I don’t own a house.

*Other borrowings – car loans/personal loans etc*
Personal Loan 1 (total e14000): e 425 PM
Personal Loan 2 (total e4500): e 207 PM
Personal Loan 3(total e3900): e 105 PM
CC1 (balance 6500): 30 e PM (3.9% interest rate)
CC1 (balance 9500): 200 e PM (2.9% interest rate)
CC1 (balance 4000): 90 e PM (3.9% interest rate)
CC1 (balance 2500): 70 e PM (0% interest rate)
CC1 (balance 2700): 30 e PM (0% interest rate)

*Other outgoings – PM*

Telephone and broadband – 80e per month
ESB – 100e per month
Transport charges (BUS, I don’t have a car) – 60e per month
Food + other.exp. – 500e PM

*Do you pay off your full credit card balance each month?*
Yes, but on special interest rate balances I will pay only minimum.

*Savings and investments:*
e15000 earnings, we put on a investment abroad with a good returns, about 250e PM.

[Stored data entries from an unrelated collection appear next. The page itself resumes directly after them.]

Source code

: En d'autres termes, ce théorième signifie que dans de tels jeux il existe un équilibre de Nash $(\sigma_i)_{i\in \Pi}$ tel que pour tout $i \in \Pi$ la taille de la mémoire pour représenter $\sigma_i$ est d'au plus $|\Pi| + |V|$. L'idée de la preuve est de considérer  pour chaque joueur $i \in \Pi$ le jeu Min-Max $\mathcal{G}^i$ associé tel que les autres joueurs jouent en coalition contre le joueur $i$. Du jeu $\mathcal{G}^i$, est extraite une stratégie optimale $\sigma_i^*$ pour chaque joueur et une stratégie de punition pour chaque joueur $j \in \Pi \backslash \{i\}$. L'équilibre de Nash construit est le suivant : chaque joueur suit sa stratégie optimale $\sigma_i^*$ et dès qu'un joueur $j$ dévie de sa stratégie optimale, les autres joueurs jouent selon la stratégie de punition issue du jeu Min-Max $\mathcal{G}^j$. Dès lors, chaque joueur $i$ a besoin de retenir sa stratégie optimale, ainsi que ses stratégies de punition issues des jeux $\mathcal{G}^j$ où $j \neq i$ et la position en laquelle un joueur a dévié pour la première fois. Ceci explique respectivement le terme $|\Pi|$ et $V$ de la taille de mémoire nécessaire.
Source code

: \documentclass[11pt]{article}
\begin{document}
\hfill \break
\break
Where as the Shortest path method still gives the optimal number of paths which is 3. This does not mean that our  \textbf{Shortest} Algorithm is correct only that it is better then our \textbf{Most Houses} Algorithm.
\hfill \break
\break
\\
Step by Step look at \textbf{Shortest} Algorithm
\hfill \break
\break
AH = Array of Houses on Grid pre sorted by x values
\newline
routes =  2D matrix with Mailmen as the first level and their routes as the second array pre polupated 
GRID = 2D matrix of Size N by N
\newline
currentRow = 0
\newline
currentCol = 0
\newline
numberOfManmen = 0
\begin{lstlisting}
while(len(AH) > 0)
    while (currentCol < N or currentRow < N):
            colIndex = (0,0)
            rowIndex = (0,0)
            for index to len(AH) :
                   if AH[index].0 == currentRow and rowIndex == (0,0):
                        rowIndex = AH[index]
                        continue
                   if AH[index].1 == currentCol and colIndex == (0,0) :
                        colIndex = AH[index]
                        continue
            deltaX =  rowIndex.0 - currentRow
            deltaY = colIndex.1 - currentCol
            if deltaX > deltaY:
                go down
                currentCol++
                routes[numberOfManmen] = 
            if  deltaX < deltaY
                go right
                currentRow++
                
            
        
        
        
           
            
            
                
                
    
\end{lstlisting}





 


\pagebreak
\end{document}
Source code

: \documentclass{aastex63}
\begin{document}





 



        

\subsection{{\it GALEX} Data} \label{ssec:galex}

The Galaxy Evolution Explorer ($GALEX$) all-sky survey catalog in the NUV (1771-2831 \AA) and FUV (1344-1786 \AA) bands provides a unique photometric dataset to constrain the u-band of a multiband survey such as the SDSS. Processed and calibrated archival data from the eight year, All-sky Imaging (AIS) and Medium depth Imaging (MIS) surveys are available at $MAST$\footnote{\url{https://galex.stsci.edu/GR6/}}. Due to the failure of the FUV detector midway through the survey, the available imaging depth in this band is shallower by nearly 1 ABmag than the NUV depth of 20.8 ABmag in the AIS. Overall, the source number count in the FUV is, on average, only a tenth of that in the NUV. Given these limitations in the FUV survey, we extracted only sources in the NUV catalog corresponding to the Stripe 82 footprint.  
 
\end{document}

*Do you have a pension scheme?*
No

*Do you own any investment or other property?*
Yes, I have some shares from banks worth now e15000.

*Ages of children:*
5 years and 3 years

*Life insurance:*
Yes – 50e PM

*What specific question do you have or what issues are of concern to you?*

I am so stupid to borrow like that and now I am suffering.

Does any one can give me a direction to come out of this huge debt?

Thanks.


----------



## chlipps (19 Feb 2010)

*Re: I am so stupid to end up with this huge debt*



IAmAStupid said:


> *Expenditure pattern:*
> 
> We are both generally 'savers'*.......*
> 
> Does any one can give me a direction to come out of this huge debt?  Thanks.


 
I do not understand how you can say that '' We are both generally 'savers' '' -You are Far from savers. To get yourself out of this position, you need to understand how you got into this position. You must have a major spending issue? How long did it take to accrue all this debt? If you are going to continue spending as you are then you will never get it resolved.

1. I think you need to use some of the 15k to clear some of your credit card debt, prioritise the high interest loans... dont use it all as you need some of it for rainy day fund in event that you lose your job.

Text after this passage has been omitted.